Data records:
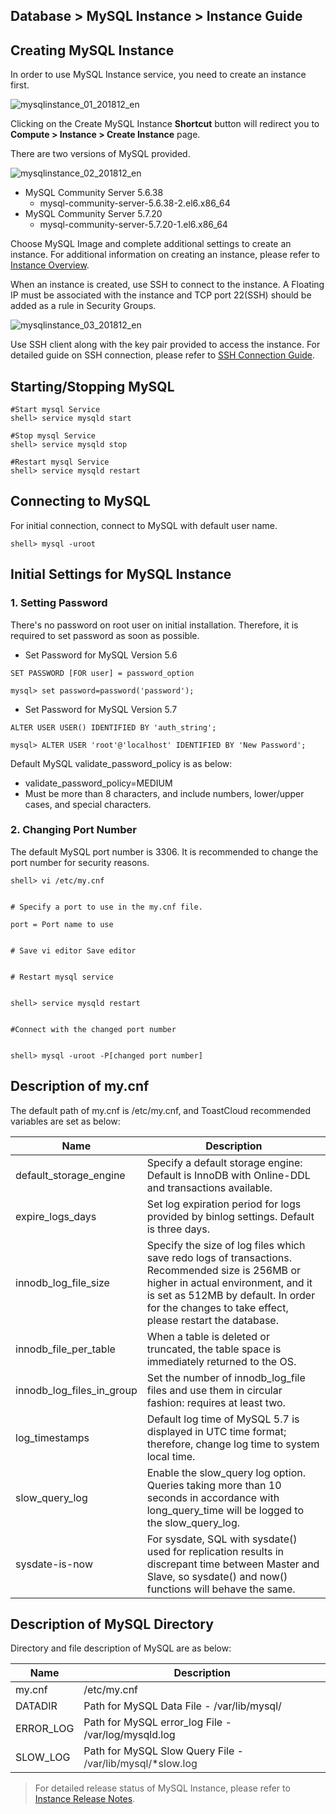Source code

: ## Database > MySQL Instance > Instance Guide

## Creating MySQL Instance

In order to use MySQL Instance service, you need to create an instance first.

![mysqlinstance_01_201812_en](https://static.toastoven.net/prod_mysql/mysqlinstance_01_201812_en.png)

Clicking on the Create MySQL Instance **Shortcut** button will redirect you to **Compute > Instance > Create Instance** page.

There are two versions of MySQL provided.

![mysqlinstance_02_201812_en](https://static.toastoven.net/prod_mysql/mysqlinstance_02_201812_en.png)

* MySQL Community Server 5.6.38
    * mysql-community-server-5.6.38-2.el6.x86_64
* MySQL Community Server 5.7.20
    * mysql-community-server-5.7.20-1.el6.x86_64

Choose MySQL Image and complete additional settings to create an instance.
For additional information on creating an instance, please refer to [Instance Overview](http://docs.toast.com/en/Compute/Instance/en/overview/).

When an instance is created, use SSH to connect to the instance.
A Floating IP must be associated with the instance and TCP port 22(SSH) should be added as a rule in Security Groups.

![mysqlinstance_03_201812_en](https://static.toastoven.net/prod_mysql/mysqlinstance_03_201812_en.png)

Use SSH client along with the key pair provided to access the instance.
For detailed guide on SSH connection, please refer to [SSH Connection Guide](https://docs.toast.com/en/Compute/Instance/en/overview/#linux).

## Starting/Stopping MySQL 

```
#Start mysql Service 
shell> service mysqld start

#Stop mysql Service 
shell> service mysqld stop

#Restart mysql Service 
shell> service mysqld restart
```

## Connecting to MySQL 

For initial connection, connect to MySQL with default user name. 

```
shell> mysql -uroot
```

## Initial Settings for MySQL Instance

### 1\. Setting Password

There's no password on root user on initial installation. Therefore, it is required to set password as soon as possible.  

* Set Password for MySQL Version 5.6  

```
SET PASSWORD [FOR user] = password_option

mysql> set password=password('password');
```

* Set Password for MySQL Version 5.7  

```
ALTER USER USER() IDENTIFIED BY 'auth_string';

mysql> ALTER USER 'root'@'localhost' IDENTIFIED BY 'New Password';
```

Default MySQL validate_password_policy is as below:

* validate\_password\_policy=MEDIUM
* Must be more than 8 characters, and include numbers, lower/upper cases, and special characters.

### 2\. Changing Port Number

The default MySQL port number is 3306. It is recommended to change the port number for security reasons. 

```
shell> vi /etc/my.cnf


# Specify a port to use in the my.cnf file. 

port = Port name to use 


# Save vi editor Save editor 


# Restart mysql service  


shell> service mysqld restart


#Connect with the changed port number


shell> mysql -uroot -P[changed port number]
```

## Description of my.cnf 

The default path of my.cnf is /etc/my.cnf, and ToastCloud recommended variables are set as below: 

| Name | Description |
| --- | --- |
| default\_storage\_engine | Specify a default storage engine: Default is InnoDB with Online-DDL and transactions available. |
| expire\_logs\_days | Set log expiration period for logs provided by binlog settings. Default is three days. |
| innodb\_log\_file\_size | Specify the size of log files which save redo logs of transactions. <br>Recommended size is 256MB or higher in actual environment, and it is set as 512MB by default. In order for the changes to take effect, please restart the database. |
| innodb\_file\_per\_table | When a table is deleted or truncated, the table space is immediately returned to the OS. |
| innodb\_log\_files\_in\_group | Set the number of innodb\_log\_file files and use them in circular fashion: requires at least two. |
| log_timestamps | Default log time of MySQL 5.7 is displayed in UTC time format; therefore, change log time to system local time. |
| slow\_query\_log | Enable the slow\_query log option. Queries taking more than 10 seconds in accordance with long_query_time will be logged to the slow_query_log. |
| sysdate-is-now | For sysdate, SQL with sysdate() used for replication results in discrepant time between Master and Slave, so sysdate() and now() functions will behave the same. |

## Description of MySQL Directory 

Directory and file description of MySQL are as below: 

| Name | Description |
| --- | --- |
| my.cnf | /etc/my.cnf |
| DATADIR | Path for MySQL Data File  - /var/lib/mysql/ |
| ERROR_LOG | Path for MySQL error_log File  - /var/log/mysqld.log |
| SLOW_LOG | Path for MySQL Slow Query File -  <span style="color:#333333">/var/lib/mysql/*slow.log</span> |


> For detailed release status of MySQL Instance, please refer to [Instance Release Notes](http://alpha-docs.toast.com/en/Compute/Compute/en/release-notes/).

What is needed:
Pull out the lines above in which the word "more" appears.

Response to this exercise:
* Must be more than 8 characters, and include numbers, lower/upper cases, and special characters.
| slow\_query\_log | Enable the slow\_query log option. Queries taking more than 10 seconds in accordance with long_query_time will be logged to the slow_query_log. |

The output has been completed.